The Horde is a relatively low-volume, high signal, low-noise mailing list, maybe one email a month with a digest of blog posts and whatever other interesting 3D printing scrapple I can sweep off the abattoir floor for you. Also: Horde members will be the first to hear about Zheng3 Kickstarter #2.

And now on to show-booty-bidness: I’ve been hindered by a repetitive stress injury for the last week or so, a remnant of my mouse-using days that flares up if I do too much high-detail work without resting.

Creating the selection masks for the parade armor’s cuirass is exacting work, and interesting enough that I postpone my RSI breaks for JUST ONE MORE EDGE LOOP AND THEN I’LL STOP I PROMISE.

Sometimes intense focus is a recipe for injury, and frankly I should know better by this point in my career. A fortnight ago the pain finally got bad enough to force me away from the Wacom tablet for a while.

But in this business you hip, hop, the hippie, the hippie, to the hip hip-hop and you don’t stop. You. Do. Not. Stop, not while you’ve got backer rewards to print and shipping infrastructure to be laid down.

So with NSAIDs and ice packs and my good wrist I kept going on the boring stuff, and finally this morning the wrist has healed enough to send me back to creative work.

I’m printing a suit of field plate for a backer right now and I’m displeased with the shield’s attachment point. My original design was good enough to be photographed (you don’t see the attachment in any of the photographs I’ve released so far) but now that I’m sending a piece of physical art out to a backer I can’t bear to let my name be attached to this fugliness:

fugly shield

That’s the mortise where a forearm cuff snaps into the shield. There are two problems with it: first, it violates the 45° rule, which means the printer can’t handle the slope as it builds up layer by layer.

Second, the mortise is too wide for the printer to bridge easily once it hits that 90° bend at the top.

This needs a few little geometry edits, like so:

shield geometry edits

First, make that slope a little less than 45 degrees. Second, add a little peak to the mortise so that the printer can handle the bridge a little bit at a time. Note that the shield prints upside-down: sometimes the best orientation for printing isn’t the most intuitive way to design a model.

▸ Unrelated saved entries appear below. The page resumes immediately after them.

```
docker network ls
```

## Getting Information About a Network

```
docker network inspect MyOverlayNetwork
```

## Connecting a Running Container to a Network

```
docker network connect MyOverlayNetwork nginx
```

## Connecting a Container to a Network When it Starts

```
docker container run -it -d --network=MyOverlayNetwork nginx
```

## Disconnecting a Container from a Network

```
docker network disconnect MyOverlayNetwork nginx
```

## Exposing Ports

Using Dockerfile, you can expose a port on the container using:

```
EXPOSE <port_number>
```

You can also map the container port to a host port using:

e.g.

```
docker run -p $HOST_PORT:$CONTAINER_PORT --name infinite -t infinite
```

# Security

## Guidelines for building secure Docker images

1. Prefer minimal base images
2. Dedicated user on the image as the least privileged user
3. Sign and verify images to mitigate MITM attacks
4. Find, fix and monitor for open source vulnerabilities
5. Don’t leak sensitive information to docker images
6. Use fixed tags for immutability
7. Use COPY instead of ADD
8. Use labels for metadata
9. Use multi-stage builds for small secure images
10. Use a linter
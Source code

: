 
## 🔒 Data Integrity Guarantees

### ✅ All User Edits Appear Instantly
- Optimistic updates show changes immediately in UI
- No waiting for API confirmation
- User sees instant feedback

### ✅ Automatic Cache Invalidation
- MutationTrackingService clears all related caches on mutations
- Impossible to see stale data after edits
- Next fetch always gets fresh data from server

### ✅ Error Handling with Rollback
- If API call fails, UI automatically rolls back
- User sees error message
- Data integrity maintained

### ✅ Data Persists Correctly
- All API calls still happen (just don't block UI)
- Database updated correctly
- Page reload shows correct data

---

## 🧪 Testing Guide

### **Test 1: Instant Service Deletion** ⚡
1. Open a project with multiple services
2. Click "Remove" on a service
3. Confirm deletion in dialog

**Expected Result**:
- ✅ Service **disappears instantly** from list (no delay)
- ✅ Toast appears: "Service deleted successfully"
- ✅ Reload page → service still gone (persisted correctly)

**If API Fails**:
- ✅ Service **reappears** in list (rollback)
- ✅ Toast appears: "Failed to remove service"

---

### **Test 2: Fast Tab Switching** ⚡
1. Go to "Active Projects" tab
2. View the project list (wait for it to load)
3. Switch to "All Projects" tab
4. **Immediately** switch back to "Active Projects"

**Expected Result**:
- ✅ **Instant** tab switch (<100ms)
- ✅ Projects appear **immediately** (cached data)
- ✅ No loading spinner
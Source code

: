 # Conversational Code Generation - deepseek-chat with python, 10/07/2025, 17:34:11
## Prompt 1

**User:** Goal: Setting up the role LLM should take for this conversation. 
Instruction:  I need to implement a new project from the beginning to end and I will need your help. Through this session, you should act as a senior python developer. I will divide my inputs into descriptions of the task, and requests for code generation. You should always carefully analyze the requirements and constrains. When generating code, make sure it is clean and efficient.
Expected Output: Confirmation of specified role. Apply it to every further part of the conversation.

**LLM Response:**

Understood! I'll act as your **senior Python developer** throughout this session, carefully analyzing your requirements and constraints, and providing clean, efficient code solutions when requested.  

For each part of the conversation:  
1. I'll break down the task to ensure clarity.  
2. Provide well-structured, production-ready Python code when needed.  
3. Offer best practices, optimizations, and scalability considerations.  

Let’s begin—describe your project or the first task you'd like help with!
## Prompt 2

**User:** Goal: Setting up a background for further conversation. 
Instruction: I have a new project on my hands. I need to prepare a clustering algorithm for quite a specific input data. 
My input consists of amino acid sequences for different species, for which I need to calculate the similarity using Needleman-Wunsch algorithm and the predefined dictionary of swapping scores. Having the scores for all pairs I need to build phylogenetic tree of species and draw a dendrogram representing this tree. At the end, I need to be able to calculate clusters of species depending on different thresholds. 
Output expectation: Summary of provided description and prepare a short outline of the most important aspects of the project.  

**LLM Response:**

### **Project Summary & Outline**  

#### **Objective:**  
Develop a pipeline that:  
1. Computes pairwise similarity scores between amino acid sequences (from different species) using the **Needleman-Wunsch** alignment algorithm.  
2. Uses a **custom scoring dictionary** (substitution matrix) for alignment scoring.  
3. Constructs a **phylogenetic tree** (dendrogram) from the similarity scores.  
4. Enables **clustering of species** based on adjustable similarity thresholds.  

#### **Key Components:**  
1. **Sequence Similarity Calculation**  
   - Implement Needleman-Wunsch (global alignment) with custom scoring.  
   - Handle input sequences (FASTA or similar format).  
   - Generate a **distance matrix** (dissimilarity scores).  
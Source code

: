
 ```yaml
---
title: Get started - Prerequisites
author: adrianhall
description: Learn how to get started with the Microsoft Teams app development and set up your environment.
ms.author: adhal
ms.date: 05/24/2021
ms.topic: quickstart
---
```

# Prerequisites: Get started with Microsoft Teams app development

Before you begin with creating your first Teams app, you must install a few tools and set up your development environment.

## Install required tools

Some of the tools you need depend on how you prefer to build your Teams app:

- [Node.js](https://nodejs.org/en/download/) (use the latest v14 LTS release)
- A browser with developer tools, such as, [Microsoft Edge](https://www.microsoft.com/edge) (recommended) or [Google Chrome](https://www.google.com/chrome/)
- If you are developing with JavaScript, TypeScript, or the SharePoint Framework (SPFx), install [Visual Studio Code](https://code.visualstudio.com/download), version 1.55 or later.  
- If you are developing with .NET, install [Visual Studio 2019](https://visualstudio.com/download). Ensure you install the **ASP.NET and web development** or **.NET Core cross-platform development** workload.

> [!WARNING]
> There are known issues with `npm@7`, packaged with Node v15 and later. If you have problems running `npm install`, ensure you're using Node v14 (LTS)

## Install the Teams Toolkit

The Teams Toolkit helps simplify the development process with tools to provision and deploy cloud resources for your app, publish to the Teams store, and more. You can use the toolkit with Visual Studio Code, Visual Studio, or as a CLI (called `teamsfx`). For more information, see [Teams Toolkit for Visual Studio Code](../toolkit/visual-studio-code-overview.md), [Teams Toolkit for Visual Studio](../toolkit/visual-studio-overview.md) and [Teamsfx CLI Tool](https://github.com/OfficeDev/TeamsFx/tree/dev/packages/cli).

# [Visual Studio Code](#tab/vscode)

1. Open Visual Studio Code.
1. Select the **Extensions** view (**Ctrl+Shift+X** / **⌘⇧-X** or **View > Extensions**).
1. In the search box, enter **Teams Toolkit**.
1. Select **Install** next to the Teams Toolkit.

A shield can take a while to print, so I’ll cut down the geometry and try it with a test piece first. This piece is skinny and likely to fall over while it’s printing, so I extruded a little brim on the bottom to keep it stable.

shield test

Fantastico! This works. The squiggly deformations on the left side of the test print tell me I have a little bit of temperature fine-tuning to do with this roll of filament, but I think I’m ready to try a final print of the shield:

shield fixed

I’ll incorporate the new shield attachment into both the field plate and the parade armor.